A significant Hindu festival known as Ramnavmi is observed every year to commemorate the birth of Lord Rama, one of Hinduism’s most beloved deities. Normally, it takes place in the Hindu month of Chaitra, which occurs in either March or April according to the Gregorian calendar.
In India and other places where Hinduism is followed, the festival is observed in various ways. Here are some of the main components and customs related to Ramnavmi:
Hindu legend holds that Lord Rama was born to King Dasharatha and Queen Kausalya in the city of Ayodhya on the ninth day of the Hindu month of Chaitra. The seventh manifestation of Lord Vishnu, one of Hinduism’s three main deities, is thought to be Lord Rama.
Celebrations and rituals: On Ramnavmi, followers of Lord Rama typically observe fasts, engage in puja (worship) rituals, and repeat hymns and mantras in his praise. A lot of people also attend Lord Rama shrine visits, processions, and cultural events.
Meaning and symbolism: In Hinduism, Lord Rama is viewed as a symbol of justice, valor, and kindness. His life narrative, as told in the epic Ramayana, is thought to contain valuable life lessons.
Regional variations: While the fundamental Ramnavmi customs are the same throughout India, there are a number of regional differences in how the holiday is observed. For instance, Ramnavmi is a festival that is fervently and enthusiastically observed in northern India, especially in the states of Uttar Pradesh and Bihar, with processions, folk dances, and music. In southern India, devotees attend temples and conduct pujas as part of their spiritual and religious practices.
Overall, Ramnavmi is a significant holiday in the Hindu calendar that commemorates the birth of one of Hinduism’s most venerated deities and offers devotees a chance to strengthen their spiritual practices and strengthen their ties to their religion.

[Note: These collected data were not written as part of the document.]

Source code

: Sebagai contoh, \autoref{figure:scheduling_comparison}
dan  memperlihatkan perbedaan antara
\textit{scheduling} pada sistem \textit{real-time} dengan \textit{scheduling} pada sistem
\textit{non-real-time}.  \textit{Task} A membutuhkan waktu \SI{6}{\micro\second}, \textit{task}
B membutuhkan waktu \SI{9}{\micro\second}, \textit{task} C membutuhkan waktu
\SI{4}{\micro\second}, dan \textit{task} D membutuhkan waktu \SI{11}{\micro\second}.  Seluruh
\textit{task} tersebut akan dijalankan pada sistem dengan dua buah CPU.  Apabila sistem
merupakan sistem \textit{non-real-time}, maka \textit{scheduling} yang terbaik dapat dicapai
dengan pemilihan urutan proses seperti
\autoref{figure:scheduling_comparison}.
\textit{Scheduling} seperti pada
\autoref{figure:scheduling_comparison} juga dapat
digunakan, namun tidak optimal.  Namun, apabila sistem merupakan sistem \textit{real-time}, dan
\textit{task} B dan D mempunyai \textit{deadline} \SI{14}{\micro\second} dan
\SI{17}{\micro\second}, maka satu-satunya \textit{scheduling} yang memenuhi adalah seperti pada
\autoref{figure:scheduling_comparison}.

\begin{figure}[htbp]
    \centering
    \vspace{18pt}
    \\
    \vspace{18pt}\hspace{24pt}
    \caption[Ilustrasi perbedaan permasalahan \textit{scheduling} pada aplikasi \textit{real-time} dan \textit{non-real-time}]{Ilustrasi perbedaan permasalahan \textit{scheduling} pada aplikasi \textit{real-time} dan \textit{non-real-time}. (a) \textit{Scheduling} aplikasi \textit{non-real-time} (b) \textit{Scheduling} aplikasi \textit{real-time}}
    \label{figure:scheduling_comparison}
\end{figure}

This Book is a rare and unique compendium on the theme of Lord Ram who was an incarnation of Lord Vishnu, the Supreme Lord of creation. It would cater to lovers of literature as well as devotees of Lord Ram because it brings under a single roof all major works of Goswami Tulsidas such as Ram Charit Manas, Geetawali, Kavitawali, Dohawali, Barvai Ramayan and Vinai Patrika, as well as Lord Ram’s Upanishad Known as Ram Uttar Tapini Upanishad, the Padma Puran and Anand Ramayan which have wonderful hymns dedicated to the Lord. The present book has three sections section 1 presents the life, time, and deeds of Lord Ram Section 2 has the hymns dedicated to the Lord based on Tulsidas’ books and section 3 has hymns from the Upanishads pertaining to Lord Ram, highlighting his Divinity.
THE RAMAYANA: A COMPLETE RAMAYANA IN ENGLISH WITH ALL 7 KANSAS by SRI VALMIKI MUNI
This is based on historical events in Ramayana. The story is basically explaining about how the Ram became a warrior for Ayodhya.

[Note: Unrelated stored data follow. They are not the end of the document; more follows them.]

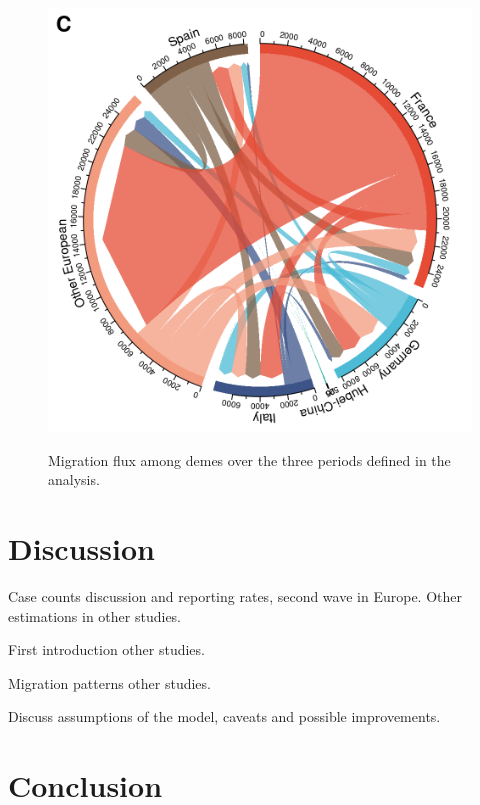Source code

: \documentclass[12pt,]{article}
\begin{document}
\begin{figure}[!tbp]
\begin{minipage}[t]{0.4\textwidth}
  \label{fig:migs2}
  \end{minipage}
  \begin{minipage}[t]{0.4\textwidth}
  \includegraphics[width=\textwidth]{201030_europe3_figtraj09c.png}
  \label{fig:migs3}
  \end{minipage}
  \caption{Migration flux among demes over the three periods defined in the analysis.}
  \label{fig:migs}
\end{figure}


\section*{Discussion}

\item Case counts discussion and reporting rates, second wave in Europe. Other estimations in other studies.

\item First introduction other studies. 

\item Migration patterns other studies.

\item Discuss assumptions of the model, caveats and possible improvements.


\section*{Conclusion}
\end{document}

Ram Rajya. The Perfect Land. But perfection has a price. He paid that price. 3400 BCE. INDIA Ayodhya is weakened by divisions. A terrible war has taken its toll. The damage runs deep. The demon King of Lanka, Raavan, does not impose his rule on the defeated. He, instead, imposes his trade. Money is sucked out of the empire. The Sapt Sindhu people descend into poverty, despondency, and corruption. They cry for a leader to lead them out of the morass. Little do they appreciate that the leader is among them. One whom they know. A tortured and ostracised prince. A prince they tried to break. A prince called Ram. He loves his country, even when his countrymen torment him. He stands alone for the law. His band of brothers, his Sita, and he, against the darkness of chaos. Will Ram rise above the taint that others heap on him? Will his love for Sita sustain him through his struggle? Will he defeat the demon Lord Raavan who destroyed his childhood? Will he fulfill the destiny of Vishnu? Begin an epic journey with Amish’s latest: the Ram Chandra Series.

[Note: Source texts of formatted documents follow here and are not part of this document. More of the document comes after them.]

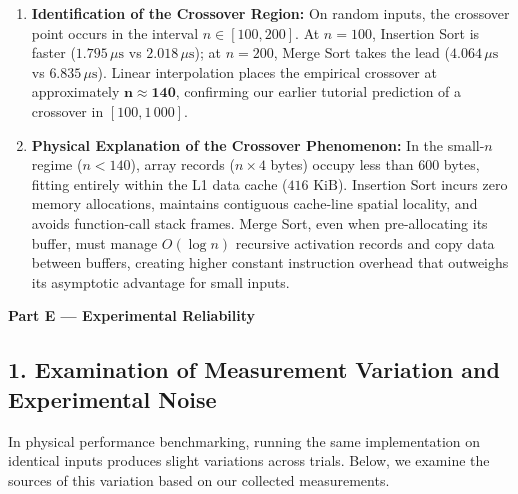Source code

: \documentclass[11pt]{article}
\begin{document}
\begin{enumerate}
    \item \textbf{Identification of the Crossover Region:}
    On random inputs, the crossover point occurs in the interval $n \in [100, 200]$. At $n = 100$, Insertion Sort is faster ($1.795\,\mu\text{s}$ vs $2.018\,\mu\text{s}$); at $n = 200$, Merge Sort takes the lead ($4.064\,\mu\text{s}$ vs $6.835\,\mu\text{s}$). Linear interpolation places the empirical crossover at approximately $\mathbf{n \approx 140}$, confirming our earlier tutorial prediction of a crossover in $[100, 1\,000]$.

    \item \textbf{Physical Explanation of the Crossover Phenomenon:}
    In the small-$n$ regime ($n < 140$), array records ($n \times 4$ bytes) occupy less than $600$ bytes, fitting entirely within the L1 data cache ($416\text{ KiB}$). Insertion Sort incurs zero memory allocations, maintains contiguous cache-line spatial locality, and avoids function-call stack frames. Merge Sort, even when pre-allocating its buffer, must manage $O(\log n)$ recursive activation records and copy data between buffers, creating higher constant instruction overhead that outweighs its asymptotic advantage for small inputs.
\end{enumerate}

\newpage

{\centering\fontsize{15}{18}\selectfont\textbf{Part E --- Experimental Reliability}\par}
\vspace{0.3em}

\subsection*{1. Examination of Measurement Variation and Experimental Noise}
In physical performance benchmarking, running the same implementation on identical inputs produces slight variations across trials. Below, we examine the sources of this variation based on our collected measurements.
\end{document}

‘Ram’s story as a metaphor for human strengths and weaknesses and as a window to inner divinity’—Tehelka / Ram is maryada purushottam, the supreme upholder of social values, scion of the Raghu clan, the jewel of the solar dynasty, the seventh avatar of Vishnu. Reviled by feminists, and appropriated by politicians, he remains serene in his majesty, the only Hindu deity to be worshipped as a king. Join Devdutt Pattanaik as he explores the relevance of Ram in modern times, peeling back the layers of metaphors and meanings in the many retellings of his tale.